Dicotomia


Naquele finalzinho de tarde, nem tinha percebido que adormeci em seus braços. Havíamos assistido um filme anteriormente, um pouco cansativo que acabei dormindo na metade sem saber como se concluiu a história. Quando acordei, lá estava ele ao meu lado, me observando. Timidamente, ajeitei-me em seu peito. Senti, entretanto, que algo naquele breve espaço de tempo havia acontecido. Estranho ficou o ar entre nós dois. Percebendo o conflito, perguntei:

- Aconteceu alguma coisa? - indaguei-lhe, meio desajeitada, levantando-me de onde estava.

Ele olhou em meus olhos. Sabia que não conseguiria esconder o quê o perturbava de mim. No desencontro de nossos olhares, ele respondeu:

- O final do filme, me deixou atônito. - disse, com um certo ar de insatisfação. - Todos nós corremos o risco sério de nos frustrarmos, quando nossas expectativas não são realizadas.

Aquilo que ele me disse, não me assustava. Anos de vivência em relacionamentos amorosos, me auxiliaram de alguma forma, a tentar enxergar os sentimentos com menos idealizações. Evitava a todo custo, permitir-me idealizar algo entre nós, pois esta seria a relação que eu realmente gostaria que fosse mais construída nos moldes da "realidade". Mal acreditava que nesse inocente pensar, outra idealização se formava. Responder minha pergunta não tirou-lhe o conflito. Percebendo que seu incômodo em dar palavras a esses sentimentos confusos persistia, falei:

- É meio complicado separar nossos sonhos da realidade. Nossas expectativas em relação a uma pessoa ou com alguma situação, sempre continuaram permeando no círculo das nossas imaginações. Pego como exemplo minhas experiências no campo afetivo. Vim com uma pequena bagagem de algumas tentativas amorosas que não deram certo, que a princípio gerou certo desconforto, mas hoje, as vejo como um aprendizado. E isso não impediu que você escapasse de idealizá-lo. 

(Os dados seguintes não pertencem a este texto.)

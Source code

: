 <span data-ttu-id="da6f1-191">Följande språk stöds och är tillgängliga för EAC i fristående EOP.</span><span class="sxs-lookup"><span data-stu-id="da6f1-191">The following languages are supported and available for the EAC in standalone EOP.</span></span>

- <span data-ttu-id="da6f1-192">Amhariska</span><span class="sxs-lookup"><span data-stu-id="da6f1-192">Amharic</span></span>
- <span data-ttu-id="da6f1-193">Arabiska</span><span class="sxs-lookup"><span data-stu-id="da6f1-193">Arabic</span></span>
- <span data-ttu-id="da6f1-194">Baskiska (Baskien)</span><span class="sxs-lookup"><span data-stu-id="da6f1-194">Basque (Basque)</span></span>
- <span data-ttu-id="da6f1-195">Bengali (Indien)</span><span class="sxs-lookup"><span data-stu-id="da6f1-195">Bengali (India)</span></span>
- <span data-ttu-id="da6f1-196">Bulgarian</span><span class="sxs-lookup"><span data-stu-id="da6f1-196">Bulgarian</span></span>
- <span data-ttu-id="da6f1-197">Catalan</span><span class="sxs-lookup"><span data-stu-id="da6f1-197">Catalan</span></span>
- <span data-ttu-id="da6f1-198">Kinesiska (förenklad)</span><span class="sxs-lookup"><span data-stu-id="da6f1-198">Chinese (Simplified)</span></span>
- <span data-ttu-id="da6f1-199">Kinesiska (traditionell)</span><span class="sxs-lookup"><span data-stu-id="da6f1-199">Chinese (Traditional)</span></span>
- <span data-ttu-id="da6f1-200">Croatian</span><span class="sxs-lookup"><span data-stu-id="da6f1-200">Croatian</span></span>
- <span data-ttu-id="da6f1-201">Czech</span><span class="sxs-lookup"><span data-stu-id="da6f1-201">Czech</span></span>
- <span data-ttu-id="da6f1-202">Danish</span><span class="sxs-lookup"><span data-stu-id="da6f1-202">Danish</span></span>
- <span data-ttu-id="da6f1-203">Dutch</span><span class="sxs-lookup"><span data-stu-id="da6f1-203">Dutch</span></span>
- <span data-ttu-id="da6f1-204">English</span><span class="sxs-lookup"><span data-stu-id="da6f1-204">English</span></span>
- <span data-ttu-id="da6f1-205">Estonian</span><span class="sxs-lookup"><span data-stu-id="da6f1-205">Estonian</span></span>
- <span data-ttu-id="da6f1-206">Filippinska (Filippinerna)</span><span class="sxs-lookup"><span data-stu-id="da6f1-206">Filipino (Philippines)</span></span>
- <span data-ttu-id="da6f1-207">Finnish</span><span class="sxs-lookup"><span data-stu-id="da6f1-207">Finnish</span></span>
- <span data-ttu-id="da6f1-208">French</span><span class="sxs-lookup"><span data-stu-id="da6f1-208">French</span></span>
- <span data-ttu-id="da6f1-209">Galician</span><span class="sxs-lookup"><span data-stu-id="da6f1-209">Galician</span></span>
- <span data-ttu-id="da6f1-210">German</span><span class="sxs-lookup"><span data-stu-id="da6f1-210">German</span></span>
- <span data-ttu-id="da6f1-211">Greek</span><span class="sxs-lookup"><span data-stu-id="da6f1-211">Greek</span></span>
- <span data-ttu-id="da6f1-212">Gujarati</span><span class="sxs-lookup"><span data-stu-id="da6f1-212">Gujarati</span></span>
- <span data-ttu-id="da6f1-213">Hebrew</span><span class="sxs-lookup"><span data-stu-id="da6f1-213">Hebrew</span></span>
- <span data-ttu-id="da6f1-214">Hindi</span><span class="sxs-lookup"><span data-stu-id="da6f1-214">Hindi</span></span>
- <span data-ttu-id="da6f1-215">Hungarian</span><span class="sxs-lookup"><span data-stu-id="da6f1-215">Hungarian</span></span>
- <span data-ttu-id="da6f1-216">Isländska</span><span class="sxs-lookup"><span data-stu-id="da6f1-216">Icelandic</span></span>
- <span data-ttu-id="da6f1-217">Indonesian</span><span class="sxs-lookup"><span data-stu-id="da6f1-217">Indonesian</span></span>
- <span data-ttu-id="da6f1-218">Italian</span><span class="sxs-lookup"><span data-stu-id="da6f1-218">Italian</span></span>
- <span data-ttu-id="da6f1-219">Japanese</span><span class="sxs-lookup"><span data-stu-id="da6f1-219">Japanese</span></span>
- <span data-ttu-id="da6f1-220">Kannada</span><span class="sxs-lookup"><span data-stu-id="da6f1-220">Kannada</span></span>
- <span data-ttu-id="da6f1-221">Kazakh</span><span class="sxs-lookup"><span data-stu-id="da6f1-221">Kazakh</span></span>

- É... Eu também confesso que a idealizei. E conforme fui a conhecendo, uma pessoa totalmente diferente surgia diante de mim. Alguém que demonstrava ser segura, vi muita insegurança. Alguém que mostrava-se tão decidida, não era mais que uma criança sem alguma direção para ir. - disse-me. - Isso me assustou. Foi a mesma coisa que comprar gato por lebre. Sabe, aquelas propagandas enganosas? Foi assim que me senti... 

- Talvez, nossas idealizações aí, se diferem. Desde que começamos a nos relacionar, tentei ao máximo enxergá-lo da forma que era. Meu ideal estava na forma de conceber o Amor, que só entendi depois, que cada um ama da forma que dar conta. Você é a primeira pessoa que consegue mexer tão fortemente com meus sentimentos. Toda vez que vejo o seu sorriso, é como se um tufão surgisse dentro de mim, fazendo-me ser apenas uma garota que se apaixona pela primeira vez na vida. E não é a primeira vez que me relaciono. - digo sorrindo. - Mas é a primeira vez que estou amando numa intensidade que só eu conheço.

Percebendo sua introspecção diante a resposta, perguntei-lhe:

- Mas... Você se arrependeu de ter começado a se relacionar comigo? Não quero forçá-lo a estar comigo...

- Uma parte de mim se arrepende. Outra parte, me faz estar hoje aqui, com você. Se estamos juntos, é porque têm uma vontade pessoal também.

Tudo bem, pensei. Ninguém tem certeza absoluta de nada. Certeza única, é que esse tempo que estamos unidos, não terá mais volta. Cada momento torna-se único. A noite ele me levará de volta para casa e amanhã, será um outro dia. Não fizemos contrato firmando eternamente nossas almas a estarem em um compromisso e nem nos avisaram que haveriam dicotomias. Contudo, se ele e eu estamos juntos, é porque de alguma forma, nossas vontades encontraram um acordo. Silenciosa é a semente que cresce em nossos corações e somente o tempo dirá, se há de vim a ser uma árvore ou somente uma flor, dessas que murcham devido ao deterioramento de suas efêmeras belezas.